Wikidata:Property proposal/property for implied values
value hierarchy property edit
Originally proposed at Wikidata:Property proposal/Generic
Description | property which specifies less precise items than the indicated value for which statements using the subject property would still be true |
---|---|
Data type | Property |
Domain | Wikidata property (Q18616576) |
Allowed values | transitive Wikidata property (Q18647515) |
Example 1 | instance of (P31) → subclass of (P279) |
Example 2 | headquarters location (P159) → located in the administrative territorial entity (P131) |
Example 3 | occupation (P106) → subclass of (P279) |
Example 4 | afflicts (P689) → anatomical location (P927) |
Planned use | add to a bunch of properties and use in tools, see below |
Note: we have considered various labels for this property: "property for implied values", "transitive over", "refinement hierarchy" and currently "value hierarchy property". All these variations are used in the discussion below. − Pintoch (talk) 21:40, 15 January 2019 (UTC)
Motivation edit
I would be interested in expressing that a given property (such as subclass of (P279)) is used to determine how values of another property (instance of (P31)) can be refined. This is a pattern that we use at various places in Wikidata:
- instance of (P31)business (Q4830453) is more precise than instance of (P31)organization (Q43229), because there is a chain of subclass of (P279) statements between business (Q4830453) and organization (Q43229). This would be expressed by instance of (P31)property for implied valuessubclass of (P279).

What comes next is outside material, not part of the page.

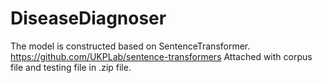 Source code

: # DiseaseDiagnoser

The model is constructed based on SentenceTransformer. https://github.com/UKPLab/sentence-transformers
Attached with corpus file and testing file in .zip file.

- headquarters location (P159)City of Brussels (Q239) is more precise than headquarters location (P159)Brussels-Capital Region (Q240), because there is a chain of located in the administrative territorial entity (P131) between the two values. This would be expressed by headquarters location (P159)property for implied valueslocated in the administrative territorial entity (P131).

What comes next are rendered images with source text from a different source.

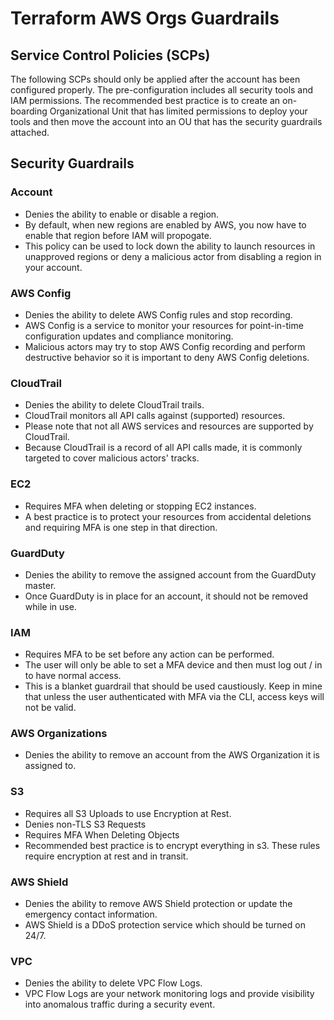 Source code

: # Terraform AWS Orgs Guardrails

## Service Control Policies (SCPs)

The following SCPs should only be applied after the account has been configured properly. The pre-configuration includes all security tools and IAM permissions. The recommended best practice is to create an on-boarding Organizational Unit that has limited permissions to deploy your tools and then move the account into an OU that has the security guardrails attached.

## Security Guardrails

### Account

- Denies the ability to enable or disable a region.
- By default, when new regions are enabled by AWS, you now have to enable that region before IAM will propogate. 
- This policy can be used to lock down the ability to launch resources in unapproved regions or deny a malicious actor from disabling a region in your account. 

### AWS Config

- Denies the ability to delete AWS Config rules and stop recording. 
- AWS Config is a service to monitor your resources for point-in-time configuration updates and compliance monitoring. 
- Malicious actors may try to stop AWS Config recording and perform destructive behavior so it is important to deny AWS Config deletions.

### CloudTrail

- Denies the ability to delete CloudTrail trails. 
- CloudTrail monitors all API calls against (supported) resources. 
- Please note that not all AWS services and resources are supported by CloudTrail.
- Because CloudTrail is a record of all API calls made, it is commonly targeted to cover malicious actors' tracks.

### EC2

- Requires MFA when deleting or stopping EC2 instances.
- A best practice is to protect your resources from accidental deletions and requiring MFA is one step in that direction. 

### GuardDuty

- Denies the ability to remove the assigned account from the GuardDuty master. 
- Once GuardDuty is in place for an account, it should not be removed while in use. 

### IAM

- Requires MFA to be set before any action can be performed. 
- The user will only be able to set a MFA device and then must log out / in to have normal access.
- This is a blanket guardrail that should be used caustiously. Keep in mine that unless the user authenticated with MFA via the CLI, access keys will not be valid. 

### AWS Organizations

- Denies the ability to remove an account from the AWS Organization it is assigned to.

### S3

- Requires all S3 Uploads to use Encryption at Rest.
- Denies non-TLS S3 Requests
- Requires MFA When Deleting Objects
- Recommended best practice is to encrypt everything in s3. These rules require encryption at rest and in transit.

### AWS Shield

- Denies the ability to remove AWS Shield protection or update the emergency contact information.
- AWS Shield is a DDoS protection service which should be turned on 24/7.

### VPC

- Denies the ability to delete VPC Flow Logs.
- VPC Flow Logs are your network monitoring logs and provide visibility into anomalous traffic during a security event.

Potentially this property could be multi-valued if there are multiple refinement hierarchies in place (but I can't think of an example right now). I am not very happy with the label so I hope others have better ideas.
The idea behind introducing such a property would be to make it easier for data import tools (such as OpenRefine) to respect these hierarchies natively (for instance, when adding headquarters location (P159)City of Brussels (Q239) to an item, any unsourced headquarters location (P159)Brussels-Capital Region (Q240) statement could be safely deleted, I think).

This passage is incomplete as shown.